ERC intenta frenar a la CUP (que no ha condenado ninguno de los incidentes),
mientras que JxCat se hacen los más duros defensores de la “libertad de
expresión” y el “president en funciones” tira una cal (“la sentencia contra
Hásil es injusta”) y otra de arena (“las manifestaciones deben ser pacíficas”),
cuando el problema es mucho más simple: la sociedad necesita una defensa contra
los que crean inseguridad. Porque, en Cataluña, y especialmente en Barcelona,
hay MIEDO y ese miedo está generado por menos de un millar de sociópatas émulos
de su gurú ripioso y de canciones insufribles, el tal “Hásel”.
Pero la
característica más significativa de todas las formas de miedo a las que hemos
pasado revista y por lo que son toleradas, incluso queridas por las
instituciones (las declaraciones de Pere Aragonés son significativas) es porque
el miedo impide pensar.
Alguien que está aterrorizado se ve incapaz de utilizar el razonamiento lógico, vive situaciones de las que no cree poder salir utilizando silogismos, ni siquiera sentido común. El terror bloquea el hemisferio racional de nuestro cerebro. Cuando alguien está aterrorizado lo único que desea son lugares y situaciones “seguras”. Lo vimos con el Acta Patriótica: se renuncia a las libertades a cambio de la seguridad. Se está dispuesto a cualquier cosa, para poder salir a la calle y seguir con nuestras vidas grises, cotidiana, anodinas… pero seguras. Que es, justamente, a lo que aspiran los rectores del “sistema”.

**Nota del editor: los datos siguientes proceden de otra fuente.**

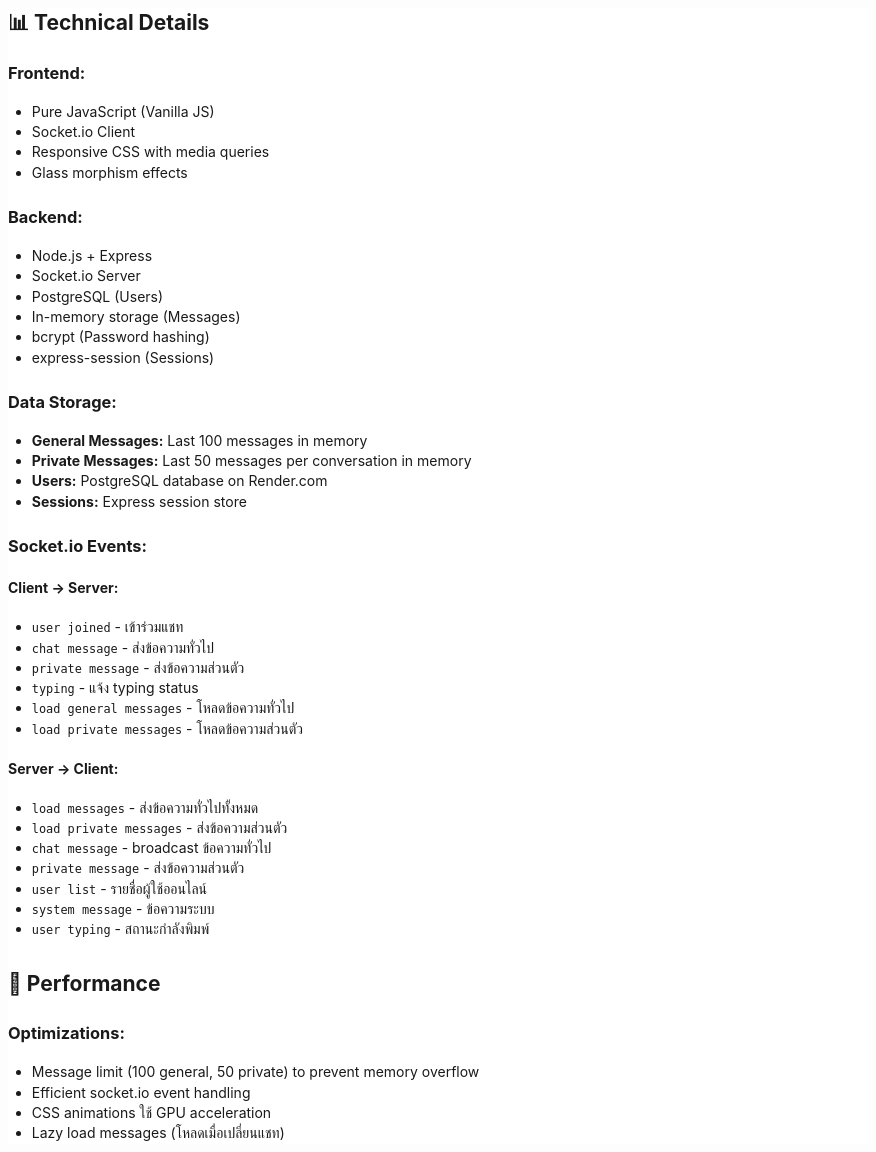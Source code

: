 ## 📊 Technical Details

### Frontend:
- Pure JavaScript (Vanilla JS)
- Socket.io Client
- Responsive CSS with media queries
- Glass morphism effects

### Backend:
- Node.js + Express
- Socket.io Server
- PostgreSQL (Users)
- In-memory storage (Messages)
- bcrypt (Password hashing)
- express-session (Sessions)

### Data Storage:
- **General Messages:** Last 100 messages in memory
- **Private Messages:** Last 50 messages per conversation in memory
- **Users:** PostgreSQL database on Render.com
- **Sessions:** Express session store

### Socket.io Events:

#### Client → Server:
- `user joined` - เข้าร่วมแชท
- `chat message` - ส่งข้อความทั่วไป
- `private message` - ส่งข้อความส่วนตัว
- `typing` - แจ้ง typing status
- `load general messages` - โหลดข้อความทั่วไป
- `load private messages` - โหลดข้อความส่วนตัว

#### Server → Client:
- `load messages` - ส่งข้อความทั่วไปทั้งหมด
- `load private messages` - ส่งข้อความส่วนตัว
- `chat message` - broadcast ข้อความทั่วไป
- `private message` - ส่งข้อความส่วนตัว
- `user list` - รายชื่อผู้ใช้ออนไลน์
- `system message` - ข้อความระบบ
- `user typing` - สถานะกำลังพิมพ์

## 🚀 Performance

### Optimizations:
- Message limit (100 general, 50 private) to prevent memory overflow
- Efficient socket.io event handling
- CSS animations ใช้ GPU acceleration
- Lazy load messages (โหลดเมื่อเปลี่ยนแชท)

Mal, muy mal para las instituciones catalanas que se han mostrado, una vez más, incapaces de adoptar medidas concretas, rápidas y reales, para resolver problemas fáciles de abordar.
Mal, muy mal para el Ministerio del Interior porque diez días de disturbios, son suficientes como para demostrar que la gencat, ni controla, ni sabe, ni está dispuesta a controlar la calle y utilizar los efectivos a su disposición para restablecer el orden.
Mal, muy mal para el ayuntamiento de Barcelona que parece ignorar que el centro de la ciudad se ha convertido desde hace décadas en el teatro preferencial para chorizos, delincuentes, colgados, okupas y saqueadores, en una ciudad cuyos únicos ingresos proceden del turismo.
Mal, malísimo, para el ciudadano medio que acepta cualquier cosa para evitar que sus peores miedos se hagan realidad. Ya no estamos dispuestos a tomar el palacio de Invierno, ni a decir basta. Votamos, como si se tratara de un exorcismo religioso: nos encomendamos a una u otra sigla para disipar nuestros miedos. Y, claro, en este terreno el “pensamiento mágico” no logra vencer tantas y tan multiformes rostros del miedo.